The list of tight ends in the history of the Chicago Bears franchise with more than 60 receptions in a single season is a short one. Martellus Bennett had 90 catches in 2014, Mike Ditka had 75 in 1964, Bennett had 65 in 2013, and that’s it. A year ago Cole Kmet had 60 in Matt Nagy’s offense, and that was an offense ranked bottom third in total yards, passing yards, and points scored for three straight years.
Sure the 17th game helped Kmet out, and the big goose egg in the touchdown category is a sore spot, but only two players bettering his catch total all-time in Chicago can’t be discounted.

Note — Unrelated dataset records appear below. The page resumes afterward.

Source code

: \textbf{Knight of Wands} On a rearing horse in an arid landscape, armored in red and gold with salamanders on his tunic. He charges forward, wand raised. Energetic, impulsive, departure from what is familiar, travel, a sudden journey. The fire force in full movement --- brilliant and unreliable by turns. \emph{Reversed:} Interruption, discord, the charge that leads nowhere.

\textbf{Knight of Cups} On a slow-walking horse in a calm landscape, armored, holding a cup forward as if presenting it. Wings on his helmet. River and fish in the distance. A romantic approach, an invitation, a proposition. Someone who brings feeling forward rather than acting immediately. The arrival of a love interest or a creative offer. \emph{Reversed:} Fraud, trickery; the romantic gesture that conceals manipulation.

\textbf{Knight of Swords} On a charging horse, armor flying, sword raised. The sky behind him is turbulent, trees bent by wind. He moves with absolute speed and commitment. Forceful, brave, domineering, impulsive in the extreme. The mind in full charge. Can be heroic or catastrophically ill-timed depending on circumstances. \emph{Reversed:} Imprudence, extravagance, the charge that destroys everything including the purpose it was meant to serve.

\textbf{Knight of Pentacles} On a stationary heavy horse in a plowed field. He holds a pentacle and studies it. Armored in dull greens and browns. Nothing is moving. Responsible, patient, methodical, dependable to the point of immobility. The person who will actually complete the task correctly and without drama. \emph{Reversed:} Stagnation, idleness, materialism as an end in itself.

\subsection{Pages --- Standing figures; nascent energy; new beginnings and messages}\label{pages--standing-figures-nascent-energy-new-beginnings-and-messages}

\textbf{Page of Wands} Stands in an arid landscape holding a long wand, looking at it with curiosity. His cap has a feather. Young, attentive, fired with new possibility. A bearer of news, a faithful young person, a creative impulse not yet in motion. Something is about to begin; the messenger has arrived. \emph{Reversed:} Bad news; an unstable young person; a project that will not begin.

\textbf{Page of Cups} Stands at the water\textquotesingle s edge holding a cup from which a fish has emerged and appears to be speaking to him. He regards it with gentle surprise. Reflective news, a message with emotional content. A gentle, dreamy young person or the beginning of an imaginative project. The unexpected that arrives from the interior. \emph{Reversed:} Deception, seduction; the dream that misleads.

He’ll need to pick things up in the TD category, but with red-zone target hog Jimmy Graham off the roster I would expect Kmet to get more looks down there in 2022. Offensive coordinator Luke Getsy is a first time play caller, so we’ll need to wait and see how he deploys his troops, but a peek back at how his former team did things with the position could be an indication on what’s in store for Kmet.
Last year Green Bay’s number one tight end, Robert Tonyan, only appeared in 8 games (with 5 starts) due to an ACL injury, and he had just 18 catches, 204 yards, and 2 TDs. Second year tight end Josiah Deguara, a former third-round draft pick, chipped in with 25 receptions, 245 yards, and 2 TDs, while 37-year old Marcedes Lewis had his best season since 2017 with 24 grabs and 214 yards. The Packers made sure to still get the tight ends involved in the passing game even though Tonyan was out.
But if you go back to the 2020 season, which was Getsy’s first with the additional title of Passing Game Coordinator, Tonyan broke out with 52 receptions, 586 yards, and 11 touchdowns. Getsy will find a way to free Kmet up with some play action that will take advantage of his 6’6”, 260 size as a mismatch against defenders.
Kmet is a little more physically imposing than Tonyan (6’5”, 237), but from an athletic standpoint Tonyan moves a bit better. That’s not to say that Kmet can’t do some of the things that Tonyan has done, but Tonyan is more of a U with Kmet a traditional Y (in-line) tight end.
And it’s as an in-line blocker where the Bears will want to see more from the 23-year old Kmet. If he’s able to improve that aspect of his game then everything will open up for him in the new offense.
“You kind of see how the tight end’s involved in the run scheme,” Kmet said via the team site last month, “and, off of that, the play-action movements and all those type of things can be really advantageous for tight ends.”
Showing an all-around skill set has been a goal of his all offseason.
“For me, it’s just taking it day-to-day,” Kmet said, “doing my best to show the coaches what I’m capable of doing and being able to do multiple things; not just being a [receiver], not just being a run blocker, but being able to show them that I can be involved in everything, because if you can do both, run and pass really well, you’re going to get some nice open passes in the field.”
The tight end position has traditionally taken longer to develop than other positions, most likely due to the multifaceted nature of their role within the offense, but some fans don’t want to hear that. They look at Kmet’s draft position, some of the other players taken after he went off the board, the production from the elite tight ends around the league, and expect more from Kmet.
Of all the tight ends last year with 21 or more receptions (41 players), only 1 was younger than Kmet, and that was Atlanta rookie Kyle Pitts who was used more like a receiver than a tight end.
The arrow is still pointing up for Kmet, and the offense needs him to take another step in 2022.